A força das cores vivas, ritmos envolventes e diversidade do artesanato do povo Kalunga serão prestigiados, este fim de semana, no 2º Encontro de Cultura Negra Kalunga. O evento, que acontece hoje e amanhã no histórico município de Cavalcante, localizado a 320 km de Brasília, celebrará o Dia da Consciência Negra. Várias comunidades dos vãos do Sítio Kalunga se deslocam até a cidade para conferir a extensa programação, que conta com apresentações culturais, debates, oficinas de fazeres e saberes, exposições fotográficas, além da troca de experiências de tradições seculares, como folias, rezas, ladainhas, curraleiras e danças.
“O evento é de grande importância para os kalungas. No ano passado, com a realização do primeiro encontro, a comunidade viveu um momento único, já que muitos nunca tiveram acesso a tantas atrações direcionadas à cultura afrodescendente”, afirma a quilombola Lucilene dos Santos Rosa, 27 anos, importante e ativa articuladora da cultura local.
Lucilene ainda guarda na memória as alegrias do primeiro encontro. E não só ela. “Ao longo de todo este ano, fui procurada por várias pessoas da zona rural. Elas estavam interessadas em saber se o encontro iria acontecer novamente. Uma prova de quanto o evento é importante para eles”, conta. “O encontro os coloca como grandes protagonistas de sua cultura”, avalia.

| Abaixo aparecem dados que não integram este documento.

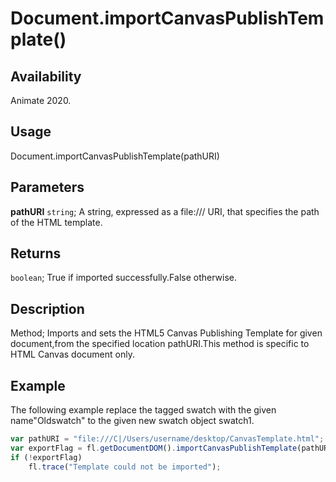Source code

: # Document.importCanvasPublishTemplate()

## Availability

Animate 2020.

## Usage

Document.importCanvasPublishTemplate(pathURI)

## Parameters

**pathURI** `string`; A string, expressed as a file:/// URI, that specifies the path of the HTML template.

## Returns

`boolean`; True if imported successfully.False otherwise.

## Description

Method; Imports and sets the HTML5 Canvas Publishing Template for given document,from the specified location pathURI.This method is specific to HTML Canvas document only.

## Example

The following example replace the tagged swatch with the given name"Oldswatch" to the given new swatch object swatch1.

```javascript
var pathURI = "file:///C|/Users/username/desktop/CanvasTemplate.html";
var exportFlag = fl.getDocumentDOM().importCanvasPublishTemplate(pathURI);
if (!exportFlag)
    fl.trace("Template could not be imported");
```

A expectativa é que cerca de 2 mil pessoas, entre integrantes de 20 comunidades kalungas da região, além de turistas, passem pelo local. Para Fernando Lana, assessor especial da Secretaria Executiva do MinC, o evento é uma boa oportunidade da comunidade Kalunga se firmar como importante referência da cultura Quilombola. “O evento é importante pelo fortalecimento da cultura local e elevação a auto-estima do povo kalunga”, observa. “A expectativa é que os integrantes das comunidades participam da festa”, emenda.
Meninas de Guiné-Bissau
Além de oficinas, o público poderá participar das rodas de prosa que debaterão temas pertinentes e de total interesse à comunidade, como o racismo e a inclusão social. Shows que evidenciam a riqueza sonora local, como a percussão, o côco, a viola caipira e a catira, são destaques.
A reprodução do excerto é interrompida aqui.